Tra gli altri, fanno parte del suddetto bacino di L.S.U. 1.076 soggetti provenienti dalle ex cooperative sociali, cosiddette “storiche”, successivamente utilizzati (con spesa a carico del Comune) in attività socialmente utili e 462 lavoratori (con spesa gravante sul fondo nazionale per l’occupazione), attualmente utilizzati nell’ambito dei servizi cimiteriali.
Sono 1.076 che provengono dalle ex cooperative sociali, comunemente definite e conosciute come “8 + 37 cooperative storiche”, che hanno operato in regime di convenzione con l’Amministrazione Comunale.

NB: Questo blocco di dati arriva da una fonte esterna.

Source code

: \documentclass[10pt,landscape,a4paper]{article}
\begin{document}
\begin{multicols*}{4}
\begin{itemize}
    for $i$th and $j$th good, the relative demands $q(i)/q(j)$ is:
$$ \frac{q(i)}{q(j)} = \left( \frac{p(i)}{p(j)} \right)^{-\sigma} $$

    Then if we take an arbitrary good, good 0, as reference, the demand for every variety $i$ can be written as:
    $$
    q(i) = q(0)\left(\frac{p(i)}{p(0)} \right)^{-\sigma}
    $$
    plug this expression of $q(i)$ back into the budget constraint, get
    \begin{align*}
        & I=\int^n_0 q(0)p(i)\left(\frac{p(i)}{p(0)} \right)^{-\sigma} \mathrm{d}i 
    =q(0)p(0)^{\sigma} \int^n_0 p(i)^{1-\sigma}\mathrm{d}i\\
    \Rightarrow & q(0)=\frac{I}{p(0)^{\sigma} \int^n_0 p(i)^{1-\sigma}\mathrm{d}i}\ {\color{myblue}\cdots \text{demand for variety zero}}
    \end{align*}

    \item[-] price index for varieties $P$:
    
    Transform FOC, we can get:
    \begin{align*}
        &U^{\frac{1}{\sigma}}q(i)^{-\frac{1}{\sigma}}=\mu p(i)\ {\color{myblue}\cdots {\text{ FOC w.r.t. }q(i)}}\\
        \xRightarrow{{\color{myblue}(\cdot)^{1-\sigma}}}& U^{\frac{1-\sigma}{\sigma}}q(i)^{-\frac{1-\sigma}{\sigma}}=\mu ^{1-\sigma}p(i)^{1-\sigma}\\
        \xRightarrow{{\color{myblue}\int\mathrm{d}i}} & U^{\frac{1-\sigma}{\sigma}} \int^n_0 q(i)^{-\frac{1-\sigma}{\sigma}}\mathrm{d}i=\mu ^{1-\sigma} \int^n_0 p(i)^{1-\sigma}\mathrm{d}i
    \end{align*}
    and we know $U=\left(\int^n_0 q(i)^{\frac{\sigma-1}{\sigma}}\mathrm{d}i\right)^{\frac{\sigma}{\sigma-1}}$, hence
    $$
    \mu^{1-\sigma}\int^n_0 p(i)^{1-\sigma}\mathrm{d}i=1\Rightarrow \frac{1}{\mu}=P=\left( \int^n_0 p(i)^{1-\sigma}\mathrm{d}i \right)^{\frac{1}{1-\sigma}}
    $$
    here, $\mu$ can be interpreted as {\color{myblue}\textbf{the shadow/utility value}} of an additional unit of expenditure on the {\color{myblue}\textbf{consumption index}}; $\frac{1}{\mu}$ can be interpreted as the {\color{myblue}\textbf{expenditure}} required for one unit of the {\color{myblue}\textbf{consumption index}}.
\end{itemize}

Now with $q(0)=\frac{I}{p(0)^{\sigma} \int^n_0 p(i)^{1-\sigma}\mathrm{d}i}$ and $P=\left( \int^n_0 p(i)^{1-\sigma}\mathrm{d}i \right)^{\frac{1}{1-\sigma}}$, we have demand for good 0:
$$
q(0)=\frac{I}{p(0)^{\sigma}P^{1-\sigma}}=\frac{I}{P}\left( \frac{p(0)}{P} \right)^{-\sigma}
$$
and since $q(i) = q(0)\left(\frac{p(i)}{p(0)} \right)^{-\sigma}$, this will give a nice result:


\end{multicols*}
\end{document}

Per utilizzare gli operatori delle cooperative sociali in un progetto di L.S.U., nel corso di una conferenza di servizi svoltasi il 16 marzo ‘99 in Prefettura, alla presenza del Prefetto di Palermo, del Sindaco, dell’Assessore al Personale e del dirigente coordinatore della ripartizione del Personale pro tempore, si è prospettata la necessità di individuare i lavoratori come particolare categoria. Il Prefetto ha autorizzato l’Amministrazione comunale a procedere alla richiesta di ricognizione dei soci lavoratori alla Commissione regionale per l’impiego. Il passaggio dal regime convenzionale all’utilizzazione in L.S.U. è stato dettato da due motivi:
per consentire di canalizzare questi lavoratori nella più organica disciplina di livello nazionale relativa all’utilizzazione di lavoratori per la realizzazione di progetti di utilità collettiva finalizzata anche all’incremento e al miglioramento dei servizi di competenza dell’Amministrazione comunale;
per scardinare un sistema di microcriminalità sviluppatosi all’interno delle cooperative e nei rapporti tra i presidenti e i soci lavoratori, che meritava la massima attenzione delle autorità in vista dell’obiettivo di rendere i medesimi soci effettivamente autonomi rispetto alle decisioni e alla volontà dell’organismo societario del quale facevano parte.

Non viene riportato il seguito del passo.